#### Exercise
Where a line of the data holds the word "functions", copy that line.

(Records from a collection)
==========

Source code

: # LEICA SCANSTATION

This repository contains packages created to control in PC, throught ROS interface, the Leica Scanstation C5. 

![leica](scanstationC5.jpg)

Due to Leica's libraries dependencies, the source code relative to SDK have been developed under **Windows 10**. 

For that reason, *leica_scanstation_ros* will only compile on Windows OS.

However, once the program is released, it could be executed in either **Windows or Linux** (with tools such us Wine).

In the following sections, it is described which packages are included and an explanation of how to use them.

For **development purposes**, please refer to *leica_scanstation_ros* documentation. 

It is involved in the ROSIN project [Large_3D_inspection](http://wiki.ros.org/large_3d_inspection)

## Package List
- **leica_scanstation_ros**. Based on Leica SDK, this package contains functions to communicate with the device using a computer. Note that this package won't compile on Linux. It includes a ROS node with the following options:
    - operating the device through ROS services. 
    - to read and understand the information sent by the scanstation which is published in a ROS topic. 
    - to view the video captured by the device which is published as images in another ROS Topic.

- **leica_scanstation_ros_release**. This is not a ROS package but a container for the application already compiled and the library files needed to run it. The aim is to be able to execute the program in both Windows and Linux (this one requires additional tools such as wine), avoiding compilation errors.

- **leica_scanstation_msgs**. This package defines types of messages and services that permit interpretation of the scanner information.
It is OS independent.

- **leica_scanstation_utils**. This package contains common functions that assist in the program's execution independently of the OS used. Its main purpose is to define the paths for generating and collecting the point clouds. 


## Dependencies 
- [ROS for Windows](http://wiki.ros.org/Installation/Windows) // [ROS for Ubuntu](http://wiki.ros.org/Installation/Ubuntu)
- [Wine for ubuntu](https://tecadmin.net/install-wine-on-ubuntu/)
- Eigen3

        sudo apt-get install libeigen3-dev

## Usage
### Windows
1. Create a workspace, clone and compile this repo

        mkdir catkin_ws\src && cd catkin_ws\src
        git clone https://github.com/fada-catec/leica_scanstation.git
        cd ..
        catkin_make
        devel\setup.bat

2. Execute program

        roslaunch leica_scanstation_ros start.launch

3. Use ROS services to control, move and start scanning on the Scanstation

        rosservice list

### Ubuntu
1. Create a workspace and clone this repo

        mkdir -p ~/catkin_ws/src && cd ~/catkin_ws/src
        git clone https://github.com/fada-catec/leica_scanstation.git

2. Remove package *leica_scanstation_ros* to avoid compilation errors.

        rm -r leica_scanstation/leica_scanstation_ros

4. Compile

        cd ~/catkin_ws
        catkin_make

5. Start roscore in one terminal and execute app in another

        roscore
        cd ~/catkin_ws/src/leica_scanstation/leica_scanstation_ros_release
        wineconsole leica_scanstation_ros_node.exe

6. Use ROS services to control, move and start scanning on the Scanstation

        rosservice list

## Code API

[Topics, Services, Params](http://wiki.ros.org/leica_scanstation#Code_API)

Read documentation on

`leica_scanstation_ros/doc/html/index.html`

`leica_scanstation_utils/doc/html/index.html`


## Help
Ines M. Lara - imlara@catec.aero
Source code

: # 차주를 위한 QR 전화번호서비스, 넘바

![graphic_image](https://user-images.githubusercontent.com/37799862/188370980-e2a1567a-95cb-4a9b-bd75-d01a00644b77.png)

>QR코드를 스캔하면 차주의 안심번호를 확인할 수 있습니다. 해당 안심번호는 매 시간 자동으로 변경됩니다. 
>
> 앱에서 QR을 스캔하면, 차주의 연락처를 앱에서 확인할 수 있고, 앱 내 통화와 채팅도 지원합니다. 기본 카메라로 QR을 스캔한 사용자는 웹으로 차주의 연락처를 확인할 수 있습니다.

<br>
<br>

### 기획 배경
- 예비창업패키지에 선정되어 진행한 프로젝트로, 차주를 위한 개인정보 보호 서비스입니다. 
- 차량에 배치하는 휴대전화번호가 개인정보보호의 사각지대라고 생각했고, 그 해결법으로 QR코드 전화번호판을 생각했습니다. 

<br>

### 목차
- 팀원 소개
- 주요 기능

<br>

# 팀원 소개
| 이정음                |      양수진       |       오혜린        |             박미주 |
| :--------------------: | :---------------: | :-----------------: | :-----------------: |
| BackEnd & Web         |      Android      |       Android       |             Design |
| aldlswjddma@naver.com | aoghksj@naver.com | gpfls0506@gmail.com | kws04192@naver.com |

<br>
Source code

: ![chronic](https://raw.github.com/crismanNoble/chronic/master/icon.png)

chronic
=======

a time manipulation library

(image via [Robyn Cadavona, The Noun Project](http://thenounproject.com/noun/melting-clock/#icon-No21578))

==========

#### Output for this exercise
- **leica_scanstation_ros**. Based on Leica SDK, this package contains functions to communicate with the device using a computer. Note that this package won't compile on Linux. It includes a ROS node with the following options:
- **leica_scanstation_utils**. This package contains common functions that assist in the program's execution independently of the OS used. Its main purpose is to define the paths for generating and collecting the point clouds. 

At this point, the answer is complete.